» Exercise details
Transcribe the full listing below, word for word, without pictures.

» Dataset
--------------------------------------------------
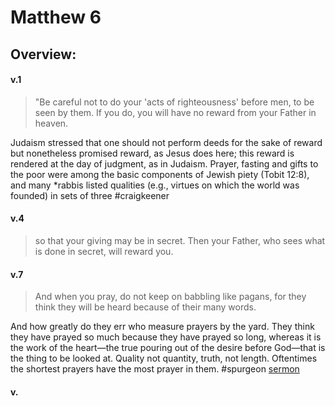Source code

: # Matthew 6

## Overview:



#### v.1
>"Be careful not to do your 'acts of righteousness' before men, to be seen by them. If you do, you will have no reward from your Father in heaven.

Judaism stressed that one should not perform deeds for the sake of reward but nonetheless promised reward, as Jesus does here; this reward is rendered at the day of judgment, as in Judaism. Prayer, fasting and gifts to the poor were among the basic components of Jewish piety (Tobit 12:8), and many \*rabbis listed qualities (e.g., virtues on which the world was founded) in sets of three
#craigkeener 

#### v.4
>so that your giving may be in secret. Then your Father, who sees what is done in secret, will reward you.

#### v.7
>And when you pray, do not keep on babbling like pagans, for they think they will be heard because of their many words.

And how greatly do they err who measure prayers by the yard. They think they have prayed so much because they have prayed so long, whereas it is the work of the heart—the true pouring out of the desire before God—that is the thing to be looked at. Quality not quantity, truth, not length. Oftentimes the shortest prayers have the most prayer in them.
#spurgeon [sermon](https://www.spurgeongems.org/sermon/chs3391.pdf)

#### v.
>


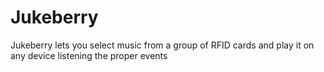 # Jukeberry

Jukeberry lets you select music from a group of RFID cards and play it on any device listening the proper events

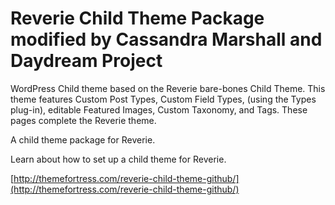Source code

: Reverie Child Theme Package
modified by Cassandra Marshall and Daydream Project
=============

WordPress Child theme based on the Reverie bare-bones Child Theme. This theme features Custom Post Types, Custom Field Types, (using the Types plug-in), editable Featured Images, Custom Taxonomy, and Tags. These pages complete the Reverie theme.

A child theme package for Reverie.

Learn about how to set up a child theme for Reverie.

[http://themefortress.com/reverie-child-theme-github/](http://themefortress.com/reverie-child-theme-github/)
--------------------------------------------------
» Solution
Source code

: # Matthew 6

## Overview:



#### v.1
>"Be careful not to do your 'acts of righteousness' before men, to be seen by them. If you do, you will have no reward from your Father in heaven.

Judaism stressed that one should not perform deeds for the sake of reward but nonetheless promised reward, as Jesus does here; this reward is rendered at the day of judgment, as in Judaism. Prayer, fasting and gifts to the poor were among the basic components of Jewish piety (Tobit 12:8), and many \*rabbis listed qualities (e.g., virtues on which the world was founded) in sets of three
#craigkeener 

#### v.4
>so that your giving may be in secret. Then your Father, who sees what is done in secret, will reward you.

#### v.7
>And when you pray, do not keep on babbling like pagans, for they think they will be heard because of their many words.

And how greatly do they err who measure prayers by the yard. They think they have prayed so much because they have prayed so long, whereas it is the work of the heart—the true pouring out of the desire before God—that is the thing to be looked at. Quality not quantity, truth, not length. Oftentimes the shortest prayers have the most prayer in them.
#spurgeon [sermon](https://www.spurgeongems.org/sermon/chs3391.pdf)

#### v.
>


 # Jukeberry

Jukeberry lets you select music from a group of RFID cards and play it on any device listening the proper events

Source code

: Reverie Child Theme Package
modified by Cassandra Marshall and Daydream Project
=============

WordPress Child theme based on the Reverie bare-bones Child Theme. This theme features Custom Post Types, Custom Field Types, (using the Types plug-in), editable Featured Images, Custom Taxonomy, and Tags. These pages complete the Reverie theme.

A child theme package for Reverie.

Learn about how to set up a child theme for Reverie.

[http://themefortress.com/reverie-child-theme-github/](http://themefortress.com/reverie-child-theme-github/)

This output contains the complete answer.